Foram cinco anos e oito meses de trabalho ininterrupto, a maior parte como principal figura do Banco Central e, desse modo, como responsável pelas políticas monetária e cambial do país.

Essa permanência, longa para os padrões brasileiros, deveu-se principalmente à admiração e confiança conquistadas por Gustavo Franco junto ao presidente Fernando Henrique Cardoso.

É atribuída ao ex-presidente do BC a idéia que garantiu o sucesso inicial do Plano Real: a URV. Daí sua posição de força dentro do governo.

Em sua nota de despedida, Franco afirma que participou de inúmeras batalhas, lutando pelo Brasil. "Não se tem noção do quanto é desgastante e solitária a defesa de princípios, a execução de políticas impessoais, voltadas para a maioria".

A história lembra a de um herói trágico que, apesar da luta solitária, é abatido em meio à batalha em nome de seus princípios e políticas impessoais.

Pode até ser, mas o problema é que os tais princípios se transformaram em dogmas. Durante o reinado de Franco, a supervalorização do real tornou-se tabu. As críticas à sua política cambial eram respondidas com ironias e nada mais.

Na primeira crise do Plano Real, o saco de maldades foi usado para aumentar as taxas de juros. Na segunda, saiu dele um novo aumento dos juros e um arrocho fiscal.
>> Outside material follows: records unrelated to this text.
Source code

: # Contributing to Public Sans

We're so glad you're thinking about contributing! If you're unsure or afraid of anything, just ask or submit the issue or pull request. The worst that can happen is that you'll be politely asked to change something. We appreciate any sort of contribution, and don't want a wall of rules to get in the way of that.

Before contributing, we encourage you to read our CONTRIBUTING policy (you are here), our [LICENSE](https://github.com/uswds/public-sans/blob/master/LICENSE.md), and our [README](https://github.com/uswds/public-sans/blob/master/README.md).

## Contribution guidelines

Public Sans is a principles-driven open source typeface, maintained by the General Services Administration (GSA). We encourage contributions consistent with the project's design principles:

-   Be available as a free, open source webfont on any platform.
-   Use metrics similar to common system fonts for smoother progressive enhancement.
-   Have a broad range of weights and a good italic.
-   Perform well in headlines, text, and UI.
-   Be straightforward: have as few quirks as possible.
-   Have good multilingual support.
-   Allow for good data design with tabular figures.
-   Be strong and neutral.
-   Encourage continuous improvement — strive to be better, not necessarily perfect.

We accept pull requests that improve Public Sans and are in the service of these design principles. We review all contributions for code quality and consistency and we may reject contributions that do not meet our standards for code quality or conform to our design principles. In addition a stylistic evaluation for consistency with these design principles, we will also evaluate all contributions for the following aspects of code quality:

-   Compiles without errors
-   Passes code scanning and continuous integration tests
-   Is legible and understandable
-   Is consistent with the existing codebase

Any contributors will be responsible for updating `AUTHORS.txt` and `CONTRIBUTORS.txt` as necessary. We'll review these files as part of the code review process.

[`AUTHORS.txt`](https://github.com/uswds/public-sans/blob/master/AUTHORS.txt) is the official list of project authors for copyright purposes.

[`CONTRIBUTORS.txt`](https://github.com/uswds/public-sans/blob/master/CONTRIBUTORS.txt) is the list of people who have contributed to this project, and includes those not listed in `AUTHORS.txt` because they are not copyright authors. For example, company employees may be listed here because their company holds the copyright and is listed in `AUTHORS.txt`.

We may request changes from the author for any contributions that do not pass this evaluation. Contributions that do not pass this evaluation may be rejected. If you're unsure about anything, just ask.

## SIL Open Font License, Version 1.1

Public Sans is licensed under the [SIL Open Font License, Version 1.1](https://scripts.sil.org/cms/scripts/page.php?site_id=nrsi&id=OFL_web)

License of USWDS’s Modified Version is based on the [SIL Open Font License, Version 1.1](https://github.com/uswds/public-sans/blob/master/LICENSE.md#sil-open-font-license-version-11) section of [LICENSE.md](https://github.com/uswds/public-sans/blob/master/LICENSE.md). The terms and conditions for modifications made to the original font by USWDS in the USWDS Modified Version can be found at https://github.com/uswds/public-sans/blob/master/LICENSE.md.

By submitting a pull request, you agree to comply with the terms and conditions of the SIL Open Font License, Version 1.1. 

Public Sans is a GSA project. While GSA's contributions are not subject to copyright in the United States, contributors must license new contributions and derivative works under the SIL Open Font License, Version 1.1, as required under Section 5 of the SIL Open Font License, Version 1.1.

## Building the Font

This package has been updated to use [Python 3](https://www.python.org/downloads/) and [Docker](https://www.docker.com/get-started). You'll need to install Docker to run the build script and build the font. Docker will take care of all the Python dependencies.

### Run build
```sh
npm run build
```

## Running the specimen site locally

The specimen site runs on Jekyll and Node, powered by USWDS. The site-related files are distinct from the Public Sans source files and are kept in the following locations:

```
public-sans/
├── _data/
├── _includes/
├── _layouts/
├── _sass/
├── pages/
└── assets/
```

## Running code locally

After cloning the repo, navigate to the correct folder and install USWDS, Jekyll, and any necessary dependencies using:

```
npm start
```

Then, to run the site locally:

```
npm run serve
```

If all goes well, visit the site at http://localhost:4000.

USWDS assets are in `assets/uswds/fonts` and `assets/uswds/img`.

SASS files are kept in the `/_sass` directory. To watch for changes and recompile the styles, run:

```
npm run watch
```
Na terceira, o saco já estava vazio e foi necessário fazer o impensável: mexer no câmbio.

O que teria ocorrido se, em vez de produzir maldades a prestação, Franco tivesse corrigido o câmbio desde o início?
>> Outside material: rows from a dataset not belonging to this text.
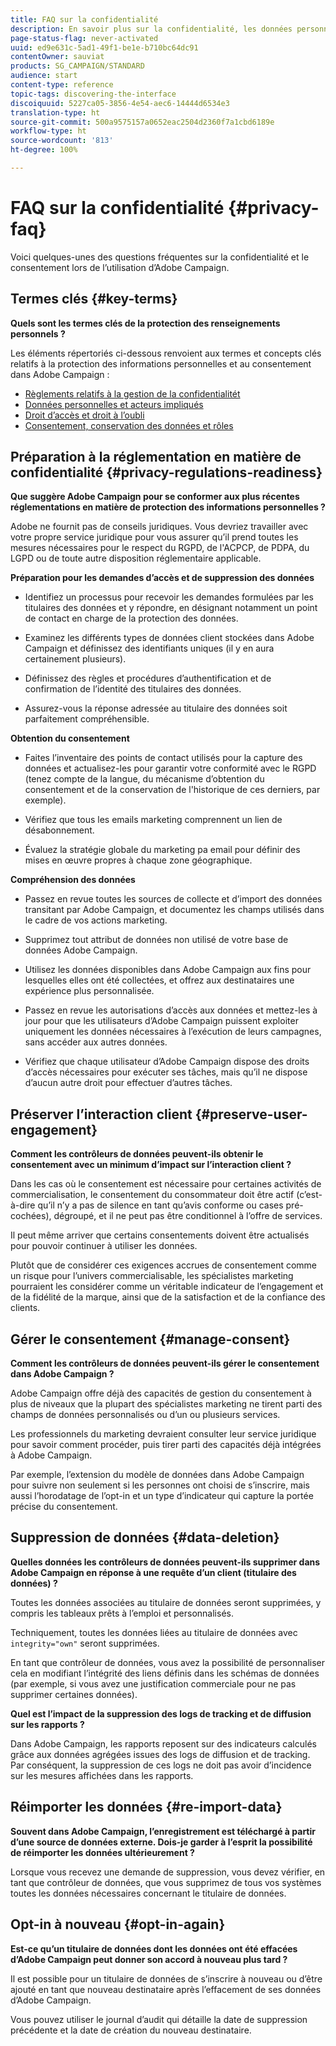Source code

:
 ```yaml
---
title: FAQ sur la confidentialité
description: En savoir plus sur la confidentialité, les données personnelles et la gestion du consentement dans Adobe Campaign Standard
page-status-flag: never-activated
uuid: ed9e631c-5ad1-49f1-be1e-b710bc64dc91
contentOwner: sauviat
products: SG_CAMPAIGN/STANDARD
audience: start
content-type: reference
topic-tags: discovering-the-interface
discoiquuid: 5227ca05-3856-4e54-aec6-14444d6534e3
translation-type: ht
source-git-commit: 500a9575157a0652eac2504d2360f7a1cbd6189e
workflow-type: ht
source-wordcount: '813'
ht-degree: 100%

---
```



# FAQ sur la confidentialité {#privacy-faq}

Voici quelques-unes des questions fréquentes sur la confidentialité et le consentement lors de l’utilisation d’Adobe Campaign.

## Termes clés {#key-terms}

**Quels sont les termes clés de la protection des renseignements personnels ?**

Les éléments répertoriés ci-dessous renvoient aux termes et concepts clés relatifs à la protection des informations personnelles et au consentement dans Adobe Campaign :

* [Règlements relatifs à la gestion de la confidentialitét](../../start/using/privacy-management.md#privacy-management-regulations)
* [Données personnelles et acteurs impliqués](../../start/using/privacy.md#personal-data)
* [Droit d’accès et droit à l’oubli](../../start/using/privacy-management.md#right-access-forgotten)
* [Consentement, conservation des données et rôles](../../start/using/privacy-management.md#consent-retention-roles)

## Préparation à la réglementation en matière de confidentialité {#privacy-regulations-readiness}

**Que suggère Adobe Campaign pour se conformer aux plus récentes réglementations en matière de protection des informations personnelles ?**

Adobe ne fournit pas de conseils juridiques. Vous devriez travailler avec votre propre service juridique pour vous assurer qu’il prend toutes les mesures nécessaires pour le respect du RGPD, de l&#39;ACPCP, de PDPA, du LGPD ou de toute autre disposition réglementaire applicable.

**Préparation pour les demandes d’accès et de suppression des données**

* Identifiez un processus pour recevoir les demandes formulées par les titulaires des données et y répondre, en désignant notamment un point de contact en charge de la protection des données.

* Examinez les différents types de données client stockées dans Adobe Campaign et définissez des identifiants uniques (il y en aura certainement plusieurs).

* Définissez des règles et procédures d’authentification et de confirmation de l’identité des titulaires des données.

* Assurez-vous la réponse adressée au titulaire des données soit parfaitement compréhensible.

**Obtention du consentement**

* Faites l’inventaire des points de contact utilisés pour la capture des données et actualisez-les pour garantir votre conformité avec le RGPD (tenez compte de la langue, du mécanisme d’obtention du consentement et de la conservation de l&#39;historique de ces derniers, par exemple).

* Vérifiez que tous les emails marketing comprennent un lien de désabonnement.

* Évaluez la stratégie globale du marketing pa email pour définir des mises en œuvre propres à chaque zone géographique.

**Compréhension des données**

* Passez en revue toutes les sources de collecte et d’import des données transitant par Adobe Campaign, et documentez les champs utilisés dans le cadre de vos actions marketing.

* Supprimez tout attribut de données non utilisé de votre base de données Adobe Campaign.

* Utilisez les données disponibles dans Adobe Campaign aux fins pour lesquelles elles ont été collectées, et offrez aux destinataires une expérience plus personnalisée.

* Passez en revue les autorisations d’accès aux données et mettez-les à jour pour que les utilisateurs d’Adobe Campaign puissent exploiter uniquement les données nécessaires à l’exécution de leurs campagnes, sans accéder aux autres données.

* Vérifiez que chaque utilisateur d’Adobe Campaign dispose des droits d’accès nécessaires pour exécuter ses tâches, mais qu’il ne dispose d’aucun autre droit pour effectuer d’autres tâches.

## Préserver l’interaction client {#preserve-user-engagement}

**Comment les contrôleurs de données peuvent-ils obtenir le consentement avec un minimum d’impact sur l’interaction client ?**

Dans les cas où le consentement est nécessaire pour certaines activités de commercialisation, le consentement du consommateur doit être actif (c’est-à-dire qu’il n’y a pas de silence en tant qu’avis conforme ou cases pré-cochées), dégroupé, et il ne peut pas être conditionnel à l’offre de services.

Il peut même arriver que certains consentements doivent être actualisés pour pouvoir continuer à utiliser les données.

Plutôt que de considérer ces exigences accrues de consentement comme un risque pour l’univers commercialisable, les spécialistes marketing pourraient les considérer comme un véritable indicateur de l’engagement et de la fidélité de la marque, ainsi que de la satisfaction et de la confiance des clients.

## Gérer le consentement {#manage-consent}

**Comment les contrôleurs de données peuvent-ils gérer le consentement dans Adobe Campaign ?**

Adobe Campaign offre déjà des capacités de gestion du consentement à plus de niveaux que la plupart des spécialistes marketing ne tirent parti des champs de données personnalisés ou d’un ou plusieurs services.

Les professionnels du marketing devraient consulter leur service juridique pour savoir comment procéder, puis tirer parti des capacités déjà intégrées à Adobe Campaign.

Par exemple, l’extension du modèle de données dans Adobe Campaign pour suivre non seulement si les personnes ont choisi de s’inscrire, mais aussi l’horodatage de l’opt-in et un type d’indicateur qui capture la portée précise du consentement.

## Suppression de données {#data-deletion}

**Quelles données les contrôleurs de données peuvent-ils supprimer dans Adobe Campaign en réponse à une requête d’un client (titulaire des données) ?**

Toutes les données associées au titulaire de données seront supprimées, y compris les tableaux prêts à l’emploi et personnalisés.

Techniquement, toutes les données liées au titulaire de données avec `integrity="own"` seront supprimées.

En tant que contrôleur de données, vous avez la possibilité de personnaliser cela en modifiant l’intégrité des liens définis dans les schémas de données (par exemple, si vous avez une justification commerciale pour ne pas supprimer certaines données).

**Quel est l’impact de la suppression des logs de tracking et de diffusion sur les rapports ?**

Dans Adobe Campaign, les rapports reposent sur des indicateurs calculés grâce aux données agrégées issues des logs de diffusion et de tracking. Par conséquent, la suppression de ces logs ne doit pas avoir d’incidence sur les mesures affichées dans les rapports.

## Réimporter les données {#re-import-data}

**Souvent dans Adobe Campaign, l’enregistrement est téléchargé à partir d’une source de données externe. Dois-je garder à l’esprit la possibilité de réimporter les données ultérieurement ?**

Lorsque vous recevez une demande de suppression, vous devez vérifier, en tant que contrôleur de données, que vous supprimez de tous vos systèmes toutes les données nécessaires concernant le titulaire de données.

## Opt-in à nouveau {#opt-in-again}

**Est-ce qu’un titulaire de données dont les données ont été effacées d’Adobe Campaign peut donner son accord à nouveau plus tard ?**

Il est possible pour un titulaire de données de s’inscrire à nouveau ou d’être ajouté en tant que nouveau destinataire après l’effacement de ses données d’Adobe Campaign.

Vous pouvez utiliser le journal d’audit qui détaille la date de suppression précédente et la date de création du nouveau destinataire.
Haveria hoje 500 mil desempregados a mais na Grande São Paulo do que havia no mês imediatamente anterior à posse de FHC?

As reservas internacionais teriam despencado de US$ 73,4 bilhões desde abril do ano passado até os US$ 31 bilhões atuais?

Os empresários nacionais teriam se arriscado a multiplicar sua dívida externa até chegar aos US$ 139,5 bilhões de hoje?

Impossível responder com certeza, mas é provável que, como ensinou Maquiavel (um dos autores mais citados pelo presidente), a maldade, feita de uma só vez, tivesse produzido menos estragos.

Talvez soe inútil fazer perguntas para as quais nunca saberemos as respostas, mas elas ajudam a lembrar que decisões sobre políticas públicas baseadas na auto-suficiência de seus gestores são, no mínimo, temerárias.

Como afirmou o próprio ex-presidente do BC, "o Plano Real não pode depender da colaboração individual de pessoas especiais". Por mais especiais que elas sejam.

Apesar de Franco dizer que sempre teve isso claro, só agora sabemos que ele, "já faz tempo", vem amadurecendo a idéia de que necessitamos flexibilizar as políticas de juros e de câmbio.

Infelizmente o fruto demorou muito para amadurecer. Demais até. O câmbio foi finalmente flexibilizado, mas ninguém sabe dizer se em tempo de evitar o pior. O estrago está feito e vai aumentar.

José Roberto de Toledo é repórter da Folha.